Mint records indicate a total mintage of 17,996 pieces of the 1822 Half Eagle. Within the series this is not an extraordinary number by any means. Both 1823 and 1824 had lower mintages, while other years did not see a much larger quantity produced. Yet, while those dates are rare, they are represented by a far greater number of survivors compared to the 1822 half eagle. There are several explanations which have been offered for this unusual situation.
First of all, these early United States gold coins were heavily exported to overseas countries, in particular Europe and China. Once overseas in most cases the coins were melted and never returned, although occasionally a bank vault is opened which contains some rare United States gold coins. No 1822 half eagles, however, have ever been found in overseas countries. While this scenario is very well possible and might have played a part in the creation of this ultra-rarity, the next two possibilities are more likely.

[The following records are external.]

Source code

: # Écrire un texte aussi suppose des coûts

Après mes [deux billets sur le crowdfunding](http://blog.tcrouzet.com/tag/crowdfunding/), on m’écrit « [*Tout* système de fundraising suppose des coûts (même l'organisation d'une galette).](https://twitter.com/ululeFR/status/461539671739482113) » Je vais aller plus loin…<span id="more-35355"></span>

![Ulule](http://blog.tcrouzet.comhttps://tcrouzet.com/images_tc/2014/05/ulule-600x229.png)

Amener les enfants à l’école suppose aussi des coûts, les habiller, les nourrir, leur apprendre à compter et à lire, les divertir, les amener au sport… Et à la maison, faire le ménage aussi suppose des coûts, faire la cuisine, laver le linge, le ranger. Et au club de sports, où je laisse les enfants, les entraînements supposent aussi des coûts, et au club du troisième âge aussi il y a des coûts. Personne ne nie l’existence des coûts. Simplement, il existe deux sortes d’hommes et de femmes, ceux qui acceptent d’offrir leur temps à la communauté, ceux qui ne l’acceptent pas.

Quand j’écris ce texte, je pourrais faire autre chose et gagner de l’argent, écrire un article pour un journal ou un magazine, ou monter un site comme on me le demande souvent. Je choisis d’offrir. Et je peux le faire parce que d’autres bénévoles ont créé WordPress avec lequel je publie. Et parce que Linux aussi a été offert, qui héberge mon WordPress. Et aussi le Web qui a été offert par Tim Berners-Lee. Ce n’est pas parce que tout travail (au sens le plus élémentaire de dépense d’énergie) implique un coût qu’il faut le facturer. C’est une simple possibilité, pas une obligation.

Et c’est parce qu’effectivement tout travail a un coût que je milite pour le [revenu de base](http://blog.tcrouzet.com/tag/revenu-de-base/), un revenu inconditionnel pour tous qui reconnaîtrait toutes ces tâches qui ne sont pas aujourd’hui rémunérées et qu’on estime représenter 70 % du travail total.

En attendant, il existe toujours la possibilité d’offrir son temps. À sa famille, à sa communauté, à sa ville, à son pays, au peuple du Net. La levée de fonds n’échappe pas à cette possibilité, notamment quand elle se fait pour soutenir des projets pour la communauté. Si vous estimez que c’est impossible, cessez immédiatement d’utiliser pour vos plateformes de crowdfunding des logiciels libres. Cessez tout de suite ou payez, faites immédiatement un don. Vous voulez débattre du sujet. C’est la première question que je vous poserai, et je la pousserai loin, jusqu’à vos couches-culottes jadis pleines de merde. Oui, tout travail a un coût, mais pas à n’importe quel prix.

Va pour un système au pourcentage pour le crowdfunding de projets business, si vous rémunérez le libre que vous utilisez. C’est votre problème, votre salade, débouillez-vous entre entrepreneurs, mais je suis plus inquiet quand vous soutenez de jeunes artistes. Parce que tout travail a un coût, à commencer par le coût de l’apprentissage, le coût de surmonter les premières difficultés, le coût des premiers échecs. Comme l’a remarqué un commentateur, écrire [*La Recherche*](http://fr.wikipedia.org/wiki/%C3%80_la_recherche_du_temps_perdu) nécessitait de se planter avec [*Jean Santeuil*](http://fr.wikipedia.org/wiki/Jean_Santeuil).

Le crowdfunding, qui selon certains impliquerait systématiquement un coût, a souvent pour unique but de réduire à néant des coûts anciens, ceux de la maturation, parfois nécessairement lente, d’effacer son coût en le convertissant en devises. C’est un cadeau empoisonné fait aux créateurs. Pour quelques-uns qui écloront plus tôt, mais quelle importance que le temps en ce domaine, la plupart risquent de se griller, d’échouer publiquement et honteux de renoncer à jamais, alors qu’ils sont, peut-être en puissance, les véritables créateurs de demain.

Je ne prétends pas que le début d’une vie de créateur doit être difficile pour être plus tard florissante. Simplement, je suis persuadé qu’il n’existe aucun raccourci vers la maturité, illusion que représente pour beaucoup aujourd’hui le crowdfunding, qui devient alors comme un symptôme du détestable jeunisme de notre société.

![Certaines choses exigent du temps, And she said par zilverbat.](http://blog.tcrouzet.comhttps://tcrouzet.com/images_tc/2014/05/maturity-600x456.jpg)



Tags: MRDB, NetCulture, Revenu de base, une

Despite the lack of any supporting Mint documentation, it is very well possible that the majority of 1822 half eagles were retained at the Mint for a number of years and were subsequently melted. This would be a situation that is very similar to that of some of the double eagles of the 1920s and early 1930s. Despite being produced in reasonable quantities, some of these dates are extreme rarities represented by only a few dozen examples. We know that melting played an important role in the case of these double eagles, as confirmed by Mint documentation and supporting stories from people present at the Mint at this time. For the 1822 half eagle, however, these stories are not present, although this possibility is still very plausible.
The last possibility is that the mintage of 17,996 is incorrect. We know that, for cost-saving reasons, dies of other years were often used to produce coins in years other than listed on the coins. Many series have had extensive research done to determine how many coins were truly minted for any particular issue. This can be done because certain dies were used throughout various years and die states can provide valuable information. Combined with delivery records, researchers have been able to determine full emission sequences of many early American coins. In case of the 1822 half eagle, however, this is more difficult, as both obverse and reverse dies were only used in this year. Yet, this appears to be the most plausible theory to explain the extreme rarity of this issue.